Il conduisit la jeune fille dans une pièce à peine plus grande qu’un placard.
« Regardez, Pilar, ces boîtes de friandises, de pétards, de fruits confits, ces caisses d’oranges, de dattes et de noix. Et ceci…
— Oh ! s’exclama Pilar, claquant des mains. Qu’elles sont jolies, ces boucles d’or et d’argent !
— On devait les pendre à un sapin avec les cadeaux pour les serviteurs. Et voici un père Noël et des petits bonshommes couverts de neige et étincelants de givre qui devaient orner la table de la salle à manger.
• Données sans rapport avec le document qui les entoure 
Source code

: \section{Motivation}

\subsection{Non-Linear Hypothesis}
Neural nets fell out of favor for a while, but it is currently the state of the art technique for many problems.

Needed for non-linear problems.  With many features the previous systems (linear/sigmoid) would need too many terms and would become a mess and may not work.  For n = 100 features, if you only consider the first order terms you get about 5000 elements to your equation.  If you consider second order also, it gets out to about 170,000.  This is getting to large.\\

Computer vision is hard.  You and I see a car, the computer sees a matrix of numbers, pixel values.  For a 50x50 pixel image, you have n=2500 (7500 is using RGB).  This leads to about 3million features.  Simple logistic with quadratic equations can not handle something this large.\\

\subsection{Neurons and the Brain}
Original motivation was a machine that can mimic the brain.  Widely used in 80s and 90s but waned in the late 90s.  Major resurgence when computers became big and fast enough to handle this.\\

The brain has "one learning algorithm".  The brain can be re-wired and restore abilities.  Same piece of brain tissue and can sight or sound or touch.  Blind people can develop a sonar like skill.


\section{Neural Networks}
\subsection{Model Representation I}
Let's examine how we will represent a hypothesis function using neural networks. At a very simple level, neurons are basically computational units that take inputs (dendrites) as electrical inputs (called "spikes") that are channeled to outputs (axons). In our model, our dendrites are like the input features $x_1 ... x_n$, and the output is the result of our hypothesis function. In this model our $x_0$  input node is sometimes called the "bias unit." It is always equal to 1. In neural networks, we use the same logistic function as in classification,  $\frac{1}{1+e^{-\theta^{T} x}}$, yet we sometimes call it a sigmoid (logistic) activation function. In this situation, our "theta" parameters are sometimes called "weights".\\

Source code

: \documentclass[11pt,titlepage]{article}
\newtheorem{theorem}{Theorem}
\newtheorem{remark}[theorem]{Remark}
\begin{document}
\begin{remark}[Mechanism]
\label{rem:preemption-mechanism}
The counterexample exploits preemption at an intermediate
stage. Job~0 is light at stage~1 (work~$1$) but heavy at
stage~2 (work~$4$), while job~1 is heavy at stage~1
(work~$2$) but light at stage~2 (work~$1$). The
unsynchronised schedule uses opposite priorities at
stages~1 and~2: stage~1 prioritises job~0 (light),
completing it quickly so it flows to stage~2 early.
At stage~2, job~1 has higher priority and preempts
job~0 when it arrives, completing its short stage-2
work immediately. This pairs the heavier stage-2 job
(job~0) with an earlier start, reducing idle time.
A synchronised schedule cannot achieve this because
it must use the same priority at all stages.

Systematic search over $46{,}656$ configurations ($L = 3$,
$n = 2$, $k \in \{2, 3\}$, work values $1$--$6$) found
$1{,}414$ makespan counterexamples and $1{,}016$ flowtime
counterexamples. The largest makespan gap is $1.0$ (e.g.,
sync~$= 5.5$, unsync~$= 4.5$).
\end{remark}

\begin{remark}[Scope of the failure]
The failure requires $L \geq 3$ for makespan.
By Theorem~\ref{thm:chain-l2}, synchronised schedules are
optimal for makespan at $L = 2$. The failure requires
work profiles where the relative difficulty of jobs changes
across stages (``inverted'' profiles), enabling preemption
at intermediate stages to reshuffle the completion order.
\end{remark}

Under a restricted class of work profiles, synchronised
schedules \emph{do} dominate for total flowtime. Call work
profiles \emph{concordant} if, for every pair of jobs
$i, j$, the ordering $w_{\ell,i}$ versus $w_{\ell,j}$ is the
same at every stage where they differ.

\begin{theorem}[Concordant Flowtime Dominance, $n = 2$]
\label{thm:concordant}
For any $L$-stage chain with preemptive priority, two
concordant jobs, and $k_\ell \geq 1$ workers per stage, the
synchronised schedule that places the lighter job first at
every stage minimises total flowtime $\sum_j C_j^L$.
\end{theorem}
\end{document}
Tenez ! sont-ils beaux, tous ces ballons de couleurs différentes ! Il suffit de souffler dedans pour les gonfler.
— Oh ! s’exclama la jeune fille. Oh ! pourrait-on en gonfler un ? Lydia n’y verrait certes pas de mal. J’adore les ballons.
— Bébé ! s’écria Stéphen. Allons, choisissez !
— Je prends un rouge ! » dit Pilar.
Tous deux en prirent un et soufflèrent dedans, les joues rebondies. Pilar s’arrêta pour rire et son ballon se dégonfla.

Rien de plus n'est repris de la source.